Now, when I got the two articles back I started thinking that maybe she copied the articles from somewhere since her English was so good. That was definitely not like the previous experiences I had with other writers from India.  I had paid a lot more money for several months’ worth of articles for 20 sites of mine, but had to eventually scrap virtually all of them due to poor English.

In spite of my previous experiences I had a good feeling about her ability to write quality articles. So I decided to have her write 30 articles on good luck for me. Mind you, I still had very little information about luck, either good or bad. I really wanted to see if she could do research and how well she could write.  If the articles didn’t turn out well I wouldn’t use them.

As it turned out, the articles did turn out to be fine and I decided to put up a site on good luck.  I had written about thirty articles myself just in case hers didn’t work out.  Since then I have found another excellent writer from India who writes all my articles that I outsource.  I hate to admit it but her writing is often better than mine, and I’m a native of the U.S. and live here in California. One good experience can make all the difference in the world. My original writer has moved on to much bigger things and has her own highly rated blog.

If you are wondering where I got the info on luck that I couldn’t find before – well since it now appeared that I was “out of luck” finding much information on luck, that I would concentrate on good luck superstitions since it seemed that superstition and luck go hand in hand.

balloonsBecause of the lack of information on the internet on luck I decided to take another track. I bought all the books on Amazon they had about luck at that time in early 2010. That was about seventeen books. I also had maybe four books on luck in my book collection. I read all the books I bought but was disgusted to find there was only one book that had any real research on luck, and it was very minimal at that.

What I did then was commission my writer from India to write 400 articles on good luck. I knew there was essentially no info on the Internet so I sent her about fourteen of the books I had purchased and told her to write articles about what she found in those books.
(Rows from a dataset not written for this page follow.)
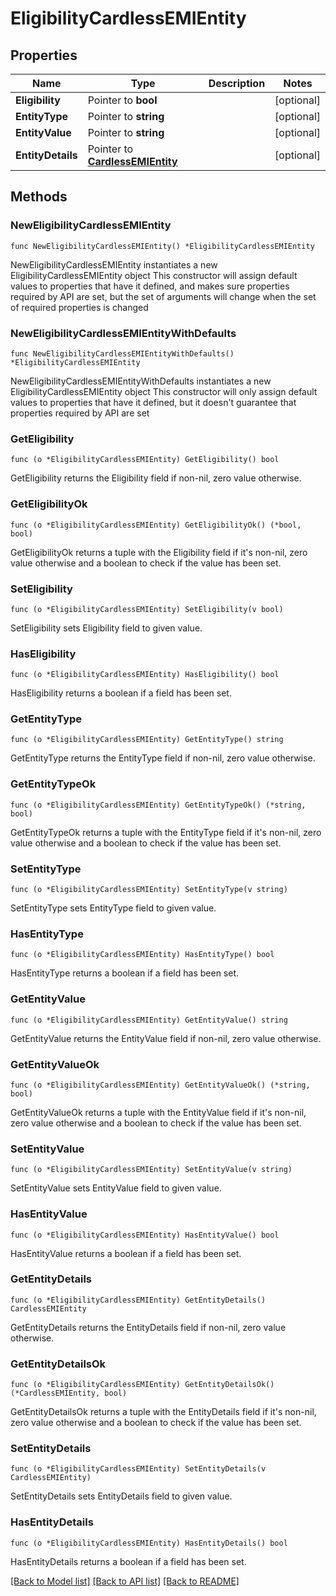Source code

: # EligibilityCardlessEMIEntity

## Properties

Name | Type | Description | Notes
------------ | ------------- | ------------- | -------------
**Eligibility** | Pointer to **bool** |  | [optional] 
**EntityType** | Pointer to **string** |  | [optional] 
**EntityValue** | Pointer to **string** |  | [optional] 
**EntityDetails** | Pointer to [**CardlessEMIEntity**](CardlessEMIEntity.md) |  | [optional] 

## Methods

### NewEligibilityCardlessEMIEntity

`func NewEligibilityCardlessEMIEntity() *EligibilityCardlessEMIEntity`

NewEligibilityCardlessEMIEntity instantiates a new EligibilityCardlessEMIEntity object
This constructor will assign default values to properties that have it defined,
and makes sure properties required by API are set, but the set of arguments
will change when the set of required properties is changed

### NewEligibilityCardlessEMIEntityWithDefaults

`func NewEligibilityCardlessEMIEntityWithDefaults() *EligibilityCardlessEMIEntity`

NewEligibilityCardlessEMIEntityWithDefaults instantiates a new EligibilityCardlessEMIEntity object
This constructor will only assign default values to properties that have it defined,
but it doesn't guarantee that properties required by API are set

### GetEligibility

`func (o *EligibilityCardlessEMIEntity) GetEligibility() bool`

GetEligibility returns the Eligibility field if non-nil, zero value otherwise.

### GetEligibilityOk

`func (o *EligibilityCardlessEMIEntity) GetEligibilityOk() (*bool, bool)`

GetEligibilityOk returns a tuple with the Eligibility field if it's non-nil, zero value otherwise
and a boolean to check if the value has been set.

### SetEligibility

`func (o *EligibilityCardlessEMIEntity) SetEligibility(v bool)`

SetEligibility sets Eligibility field to given value.

### HasEligibility

`func (o *EligibilityCardlessEMIEntity) HasEligibility() bool`

HasEligibility returns a boolean if a field has been set.

### GetEntityType

`func (o *EligibilityCardlessEMIEntity) GetEntityType() string`

GetEntityType returns the EntityType field if non-nil, zero value otherwise.

### GetEntityTypeOk

`func (o *EligibilityCardlessEMIEntity) GetEntityTypeOk() (*string, bool)`

GetEntityTypeOk returns a tuple with the EntityType field if it's non-nil, zero value otherwise
and a boolean to check if the value has been set.

### SetEntityType

`func (o *EligibilityCardlessEMIEntity) SetEntityType(v string)`

SetEntityType sets EntityType field to given value.

### HasEntityType

`func (o *EligibilityCardlessEMIEntity) HasEntityType() bool`

HasEntityType returns a boolean if a field has been set.

### GetEntityValue

`func (o *EligibilityCardlessEMIEntity) GetEntityValue() string`

GetEntityValue returns the EntityValue field if non-nil, zero value otherwise.

### GetEntityValueOk

`func (o *EligibilityCardlessEMIEntity) GetEntityValueOk() (*string, bool)`

GetEntityValueOk returns a tuple with the EntityValue field if it's non-nil, zero value otherwise
and a boolean to check if the value has been set.

### SetEntityValue

`func (o *EligibilityCardlessEMIEntity) SetEntityValue(v string)`

SetEntityValue sets EntityValue field to given value.

### HasEntityValue

`func (o *EligibilityCardlessEMIEntity) HasEntityValue() bool`

HasEntityValue returns a boolean if a field has been set.

### GetEntityDetails

`func (o *EligibilityCardlessEMIEntity) GetEntityDetails() CardlessEMIEntity`

GetEntityDetails returns the EntityDetails field if non-nil, zero value otherwise.

### GetEntityDetailsOk

`func (o *EligibilityCardlessEMIEntity) GetEntityDetailsOk() (*CardlessEMIEntity, bool)`

GetEntityDetailsOk returns a tuple with the EntityDetails field if it's non-nil, zero value otherwise
and a boolean to check if the value has been set.

### SetEntityDetails

`func (o *EligibilityCardlessEMIEntity) SetEntityDetails(v CardlessEMIEntity)`

SetEntityDetails sets EntityDetails field to given value.

### HasEntityDetails

`func (o *EligibilityCardlessEMIEntity) HasEntityDetails() bool`

HasEntityDetails returns a boolean if a field has been set.


[[Back to Model list]](../README.md#documentation-for-models) [[Back to API list]](../README.md#documentation-for-api-endpoints) [[Back to README]](../README.md)


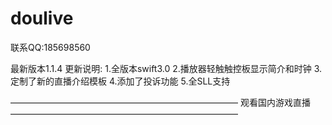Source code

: # doulive

联系QQ:185698560

最新版本1.1.4
更新说明:
1.全版本swift3.0
2.播放器轻触触控板显示简介和时钟
3.定制了新的直播介绍模板
4.添加了投诉功能
5.全SLL支持

——————————————————————————
观看国内游戏直播 
——————————————————————————
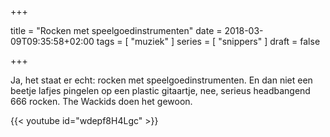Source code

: +++

title = "Rocken met speelgoedinstrumenten"
date = 2018-03-09T09:35:58+02:00 
tags = [ "muziek" ] 
series = [ "snippers" ] 
draft = false

+++

Ja, het staat er echt: rocken met speelgoedinstrumenten. En dan niet een beetje lafjes pingelen op een plastic gitaartje, nee, serieus headbangend 666 rocken. The Wackids doen het gewoon.

{{< youtube id="wdepf8H4Lgc" >}}
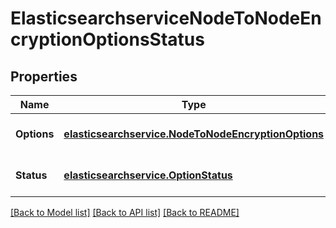 # ElasticsearchserviceNodeToNodeEncryptionOptionsStatus
## Properties

Name | Type | Description | Notes
------------ | ------------- | ------------- | -------------
**Options** | [**elasticsearchservice.NodeToNodeEncryptionOptions**](elasticsearchservice.NodeToNodeEncryptionOptions.md) |  | [optional] [default to null]
**Status** | [**elasticsearchservice.OptionStatus**](elasticsearchservice.OptionStatus.md) |  | [optional] [default to null]

[[Back to Model list]](../README.md#documentation-for-models) [[Back to API list]](../README.md#documentation-for-api-endpoints) [[Back to README]](../README.md)

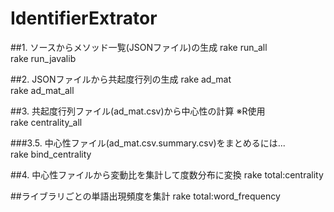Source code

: # IdentifierExtrator

##1. ソースからメソッド一覧(JSONファイル)の生成
    rake run_all  
    rake run_javalib  

##2. JSONファイルから共起度行列の生成
    rake ad_mat  
    rake ad_mat_all  

##3. 共起度行列ファイル(ad_mat.csv)から中心性の計算 ※R使用  
    rake centrality_all  

###3.5. 中心性ファイル(ad_mat.csv.summary.csv)をまとめるには...  
    rake bind_centrality  

##4. 中心性ファイルから変動比を集計して度数分布に変換
    rake total:centrality  

##ライブラリごとの単語出現頻度を集計
    rake total:word_frequency  

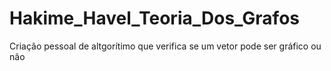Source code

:# Hakime_Havel_Teoria_Dos_Grafos
 Criação pessoal de altgorítimo que verifica se um vetor pode ser gráfico ou não
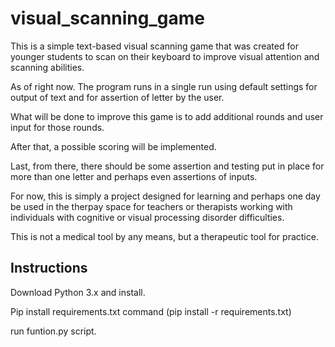 # visual_scanning_game
This is a simple text-based visual scanning game that was created for younger students to scan on their keyboard to improve visual attention and scanning abilities.


As of right now. The program runs in a single run using default settings for output of text and for assertion of letter by the user.


What will be done to improve this game is to add additional rounds and user input for those rounds.

After that, a possible scoring will be implemented.

Last, from there, there should be some assertion and testing put in place for more than one letter and perhaps even assertions of inputs.

For now, this is simply a project designed for learning and perhaps one day be used in the therpay space for teachers or therapists working with individuals with cognitive or visual processing disorder difficulties.

This is not a medical tool by any means, but a therapeutic tool for practice.


<h2>Instructions</h2>
Download Python 3.x and install.

Pip install requirements.txt command (pip install -r requirements.txt)

run funtion.py script.
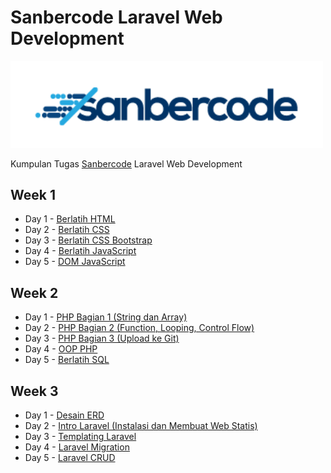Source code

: # Sanbercode Laravel Web Development
<img src="https://raw.githubusercontent.com/abdhsani/Sanbercode-Laravel-Web-Development/master/Week%201%20Day%202%20-%20Berlatih%20CSS/public/img/logo.png" width="500">

Kumpulan Tugas [Sanbercode](https://sanbercode.com/) Laravel Web Development

## Week 1

- Day 1 - [Berlatih HTML](/Week%201%20Day%201%20-%20Berlatih%20HTML)
- Day 2 - [Berlatih CSS](/Week%201%20Day%202%20-%20Berlatih%20CSS)
- Day 3 - [Berlatih CSS Bootstrap](/Week%201%20Day%203%20-%20Berlatih%20CSS%20Bootstrap)
- Day 4 - [Berlatih JavaScript](/Week%201%20Day%204%20-%20Berlatih%20JavaScript)
- Day 5 - [DOM JavaScript](/Week%201%20Day%205%20-%20DOM%20JavaScript)

## Week 2

- Day 1 - [PHP Bagian 1 (String dan Array)](/Week%202%20Day%201%20-%20PHP%20Bagian%201/php-1)
- Day 2 - [PHP Bagian 2 (Function, Looping, Control Flow)](/Week%202%20Day%202%20-%20PHP%20Bagian%202/php-2)
- Day 3 - [PHP Bagian 3 (Upload ke Git)](/Week%202%20Day%203%20-%20PHP%20Bagian%203/php-3)
- Day 4 - [OOP PHP](/Week%202%20Day%204%20-%20OOP%20PHP/oop)
- Day 5 - [Berlatih SQL](/Week%202%20Day%205%20-%20Berlatih%20SQL)

## Week 3

- Day 1 - [Desain ERD](/Week%203%20Day%201%20-%20Desain%20ERD)
- Day 2 - [Intro Laravel (Instalasi dan Membuat Web Statis)](/Week%203%20Day%202%20-%20Intro%20Laravel/blog)
- Day 3 - [Templating Laravel](/Week%203%20Day%203%20-%20Templating%20Laravel)
- Day 4 - [Laravel Migration](/Week%203%20Day%204%20-%20Laravel%20Migration)
- Day 5 - [Laravel CRUD](/Week%203%20Day%205%20-%20Laravel%20CRUD)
That was, for all practical purposes, superstitions.

In the meantime I registered a domain name and put up Wish Good Luck (WGL). That was Jul 23, 2010 and it’s still up and getting traffic, but not nearly as much as in early 2012.

That leads me to the next big mistake I made:

Mistake #3: NOT picking a Niche where people are passionate or spending money

I was interested in luck, specifically good luck but if you think about it how many people pay much attention to luck? I’d say not too many. Aside from that, how many people are interested in any details about luck, even enough to buy an inexpensive book on it? Not many. If luck is a niche, it is a very vague one where it is unlikely there is little, if any, commonality among those in such a niche.

For me it turned out that all my hopes about having a site delving into and explaining luck was a pipe dream. It turned out I was either forced to forget having a site about luck or either incorporate superstitions into the site. That’s what I did – add a lot, in fact almost all the content is about superstitions, of which so many are supposed to bring one good luck or bad luck.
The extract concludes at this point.